Auster discusses Koran burner Derek Fenton, who lost his job at New Jersey Transit following his political protest on his own time: “The Koran burner of downtown Manhattan loses his job,” followed by “Different opinions on Derek Fenton’s firing by New Jersey Transit.” I expressed my position in a letter that I sent to the head of N.J. Transit, James Weinstein:
Dear Mr. Weinstein,
I trust that you, as Executive Director of New Jersey Transit, are aware of Mr. Fenton’s firing after his Koran burning protest over the weekend. Regardless of what we may think of Mr. Fenton’s ideas or actions, he did not (as far as I know from the press reports) perform his protest as an employee but as an American citizen, on his own time, and in his own capacity. As far as I understand, he did nothing illegal either. Therefore, how is it justifiable for your organization to fire him based on private actions that he did on his own time? Such appears to me to be such a corporate overreach that it negates the very freedom of speech that we hold so dear as Americans.

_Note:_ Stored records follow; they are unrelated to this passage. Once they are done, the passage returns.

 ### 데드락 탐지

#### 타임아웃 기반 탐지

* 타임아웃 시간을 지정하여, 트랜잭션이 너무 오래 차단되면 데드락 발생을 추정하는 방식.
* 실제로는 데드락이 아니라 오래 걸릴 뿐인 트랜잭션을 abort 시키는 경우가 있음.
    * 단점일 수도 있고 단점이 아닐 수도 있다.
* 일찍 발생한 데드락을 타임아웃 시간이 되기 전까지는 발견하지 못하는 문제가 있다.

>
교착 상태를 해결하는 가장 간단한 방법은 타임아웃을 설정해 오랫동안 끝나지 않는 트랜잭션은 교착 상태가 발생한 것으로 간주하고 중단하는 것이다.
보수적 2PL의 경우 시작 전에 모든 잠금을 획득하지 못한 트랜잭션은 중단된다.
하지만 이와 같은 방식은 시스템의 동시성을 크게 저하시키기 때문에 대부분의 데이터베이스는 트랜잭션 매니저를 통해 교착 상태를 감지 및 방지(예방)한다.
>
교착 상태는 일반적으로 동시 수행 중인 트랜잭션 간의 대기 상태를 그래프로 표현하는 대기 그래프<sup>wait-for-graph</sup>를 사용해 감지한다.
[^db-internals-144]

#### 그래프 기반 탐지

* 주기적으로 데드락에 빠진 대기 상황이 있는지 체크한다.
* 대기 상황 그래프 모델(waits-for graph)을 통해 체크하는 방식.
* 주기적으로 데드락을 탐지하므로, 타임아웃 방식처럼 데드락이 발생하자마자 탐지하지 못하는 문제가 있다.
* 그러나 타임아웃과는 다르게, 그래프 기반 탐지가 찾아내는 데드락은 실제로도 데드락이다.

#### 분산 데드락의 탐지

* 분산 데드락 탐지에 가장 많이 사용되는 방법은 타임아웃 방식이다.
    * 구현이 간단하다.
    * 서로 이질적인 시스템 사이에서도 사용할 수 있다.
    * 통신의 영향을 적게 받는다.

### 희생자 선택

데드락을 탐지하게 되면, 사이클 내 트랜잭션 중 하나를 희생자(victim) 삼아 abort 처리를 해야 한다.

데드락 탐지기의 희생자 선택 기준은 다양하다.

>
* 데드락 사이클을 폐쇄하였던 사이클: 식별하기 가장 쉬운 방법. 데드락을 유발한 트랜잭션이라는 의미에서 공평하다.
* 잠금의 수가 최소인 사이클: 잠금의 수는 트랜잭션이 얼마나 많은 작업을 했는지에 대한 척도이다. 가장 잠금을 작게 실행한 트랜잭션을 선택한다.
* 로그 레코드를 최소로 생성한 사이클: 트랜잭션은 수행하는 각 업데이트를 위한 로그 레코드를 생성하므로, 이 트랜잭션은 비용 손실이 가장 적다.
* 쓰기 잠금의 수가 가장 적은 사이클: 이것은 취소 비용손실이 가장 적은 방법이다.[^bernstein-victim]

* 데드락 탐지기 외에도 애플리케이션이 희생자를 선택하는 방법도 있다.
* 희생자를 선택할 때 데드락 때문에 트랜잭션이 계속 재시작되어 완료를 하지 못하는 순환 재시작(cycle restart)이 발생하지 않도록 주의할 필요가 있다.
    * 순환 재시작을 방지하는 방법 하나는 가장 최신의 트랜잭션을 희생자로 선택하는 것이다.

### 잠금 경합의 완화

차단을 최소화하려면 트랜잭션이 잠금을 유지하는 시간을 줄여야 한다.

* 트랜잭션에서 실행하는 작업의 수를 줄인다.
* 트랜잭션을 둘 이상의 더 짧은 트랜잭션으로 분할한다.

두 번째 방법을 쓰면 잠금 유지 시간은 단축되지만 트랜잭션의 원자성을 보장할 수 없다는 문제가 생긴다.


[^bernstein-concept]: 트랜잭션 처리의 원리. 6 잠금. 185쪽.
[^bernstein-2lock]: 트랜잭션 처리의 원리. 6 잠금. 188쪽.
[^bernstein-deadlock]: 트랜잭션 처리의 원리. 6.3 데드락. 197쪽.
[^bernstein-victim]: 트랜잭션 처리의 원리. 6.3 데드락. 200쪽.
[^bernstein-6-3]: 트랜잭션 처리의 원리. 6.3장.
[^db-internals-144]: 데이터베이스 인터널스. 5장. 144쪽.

Moreover, I strongly suspect that New Jersey Transit is not applying its policies equally. If the organization has such “high” ethical standards that it concerns itself with what its employees do on their own time and in their own name, then clearly the entire workforce at New Jersey Transit must have spotless police records. New Jersey Transit’s workers must never have engaged in controversial political protests or behavior—involving, for example, seditious speech at antiwar rallies in the past decade, mockery of or indeed threats against the former U.S. president, desecration of American civic symbols, or participation in far left labor and Communist affiliated rallies. Lastly, no workers attended any political or artistic events that could be seen as sacrilegious to one of the world’s major religions. Surely not!
Mr. Weinstein, I ask that the you look into the matter and see that Mr. Fenton is treated fairly even though his political views contrast sharply with the dominant opinion. From the outside, it certainly appears otherwise.
I never received a response.
I disagree with some of Auster’s commentators that a business should be able to fire you for what you legally do on your own time and in your own name, with certain qualifications.* Were we to treat employment relations as strictly voluntary, then I would agree that a business should be able to fire anyone at anytime for any reason. All employment relations would be “at will,” unless certain contractual agreements were made by both the employer and the employee, which then must be honored. However, there are all sorts of worker protection and anti-discrimination laws, and I see it as very inconsistent to have these constraints on firing while permitting non-job related firing of the sort involving Mr. Fenton. Ideally, employment would always be about voluntary, contractual agreements between an employer who wants a job done and an employee who wants a job with a wage. Of course, in mass society, that puts a lot of power in the hands of an employer to take advantage of an employee. Unions are supposed to level the sides by giving the individual worker more weight, but labor unions have long ceased their rational function and have become leftist armies who would not help a man such as Mr. Fenton who had upset the multiculturalist political allies of “organized labor.” Therefore, what recourse do decent hard working Americans have when all the powerful institutions in American society are conspiring to transform the free American people into silent, obedient Mandarins that cower before the establishment Left? Will it come to revolution?
* Obviously, a business cannot afford to compromise its ability to function. Therefore, a day care would be within its rights to fire a known porn star and a junior high school would be within its rights to fire a N.A.M.B.L.A. activist. Some folks think that the Fenton case falls within these lines, but then such a position condemns the United States to surrender to sharia. For it privileges the readily offended sensibilities of Mohammedans over traditional Americans’ right to reject openly the aliens’ religion and their civilization of conquest. Such is an additional reminder that free, civil society is only possible in a rather homogenous society united in values and loyalties.